**WHAT TO PRODUCE:** Could you transcribe each record below exactly as written, setting the pictures aside?

[Source texts of formatted documents]
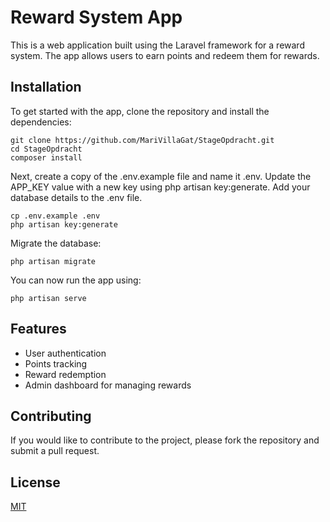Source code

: <h1 class="code-line" data-line-start=0 data-line-end=1 ><a id="Reward_System_App_0"></a>Reward System App</h1>
<p class="has-line-data" data-line-start="2" data-line-end="3">This is a web application built using the Laravel framework for a reward system. The app allows users to earn points and redeem them for rewards.</p>
<h2 class="code-line" data-line-start=4 data-line-end=5 ><a id="Installation_4"></a>Installation</h2>
<p class="has-line-data" data-line-start="5" data-line-end="6">To get started with the app, clone the repository and install the dependencies:</p>
<pre><code class="has-line-data" data-line-start="8" data-line-end="12" class="language-sh">git <span class="hljs-built_in">clone</span> https://github.com/MariVillaGat/StageOpdracht.git
<span class="hljs-built_in">cd</span> StageOpdracht
composer install
</code></pre>
<p class="has-line-data" data-line-start="12" data-line-end="13">Next, create a copy of the .env.example file and name it .env. Update the APP_KEY value with a new key using php artisan key:generate. Add your database details to the .env file.</p>
<pre><code class="has-line-data" data-line-start="14" data-line-end="17" class="language-sh">cp .env.example .env
php artisan key:generate
</code></pre>
<p class="has-line-data" data-line-start="17" data-line-end="18">Migrate the database:</p>
<pre><code class="has-line-data" data-line-start="19" data-line-end="21" class="language-sh">php artisan migrate
</code></pre>
<p class="has-line-data" data-line-start="21" data-line-end="22">You can now run the app using:</p>
<pre><code class="has-line-data" data-line-start="23" data-line-end="25" class="language-sh">php artisan serve
</code></pre>
<h2 class="code-line" data-line-start=25 data-line-end=26 ><a id="Features_25"></a>Features</h2>
<ul>
<li class="has-line-data" data-line-start="26" data-line-end="27">User authentication</li>
<li class="has-line-data" data-line-start="27" data-line-end="28">Points tracking</li>
<li class="has-line-data" data-line-start="28" data-line-end="29">Reward redemption</li>
<li class="has-line-data" data-line-start="29" data-line-end="31">Admin dashboard for managing rewards</li>
</ul>
<h2 class="code-line" data-line-start=31 data-line-end=32 ><a id="Contributing_31"></a>Contributing</h2>
<p class="has-line-data" data-line-start="32" data-line-end="33">If you would like to contribute to the project, please fork the repository and submit a pull request.</p>
<h2 class="code-line" data-line-start=34 data-line-end=35 ><a id="License_34"></a>License</h2>
<p class="has-line-data" data-line-start="35" data-line-end="36"><a href="https://choosealicense.com/licenses/mit/">MIT</a></p>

**WRITTEN RESPONSE:**
Source code

: <h1 class="code-line" data-line-start=0 data-line-end=1 ><a id="Reward_System_App_0"></a>Reward System App</h1>
<p class="has-line-data" data-line-start="2" data-line-end="3">This is a web application built using the Laravel framework for a reward system. The app allows users to earn points and redeem them for rewards.</p>
<h2 class="code-line" data-line-start=4 data-line-end=5 ><a id="Installation_4"></a>Installation</h2>
<p class="has-line-data" data-line-start="5" data-line-end="6">To get started with the app, clone the repository and install the dependencies:</p>
<pre><code class="has-line-data" data-line-start="8" data-line-end="12" class="language-sh">git <span class="hljs-built_in">clone</span> https://github.com/MariVillaGat/StageOpdracht.git
<span class="hljs-built_in">cd</span> StageOpdracht
composer install
</code></pre>
<p class="has-line-data" data-line-start="12" data-line-end="13">Next, create a copy of the .env.example file and name it .env. Update the APP_KEY value with a new key using php artisan key:generate. Add your database details to the .env file.</p>
<pre><code class="has-line-data" data-line-start="14" data-line-end="17" class="language-sh">cp .env.example .env
php artisan key:generate
</code></pre>
<p class="has-line-data" data-line-start="17" data-line-end="18">Migrate the database:</p>
<pre><code class="has-line-data" data-line-start="19" data-line-end="21" class="language-sh">php artisan migrate
</code></pre>
<p class="has-line-data" data-line-start="21" data-line-end="22">You can now run the app using:</p>
<pre><code class="has-line-data" data-line-start="23" data-line-end="25" class="language-sh">php artisan serve
</code></pre>
<h2 class="code-line" data-line-start=25 data-line-end=26 ><a id="Features_25"></a>Features</h2>
<ul>
<li class="has-line-data" data-line-start="26" data-line-end="27">User authentication</li>
<li class="has-line-data" data-line-start="27" data-line-end="28">Points tracking</li>
<li class="has-line-data" data-line-start="28" data-line-end="29">Reward redemption</li>
<li class="has-line-data" data-line-start="29" data-line-end="31">Admin dashboard for managing rewards</li>
</ul>
<h2 class="code-line" data-line-start=31 data-line-end=32 ><a id="Contributing_31"></a>Contributing</h2>
<p class="has-line-data" data-line-start="32" data-line-end="33">If you would like to contribute to the project, please fork the repository and submit a pull request.</p>
<h2 class="code-line" data-line-start=34 data-line-end=35 ><a id="License_34"></a>License</h2>
<p class="has-line-data" data-line-start="35" data-line-end="36"><a href="https://choosealicense.com/licenses/mit/">MIT</a></p>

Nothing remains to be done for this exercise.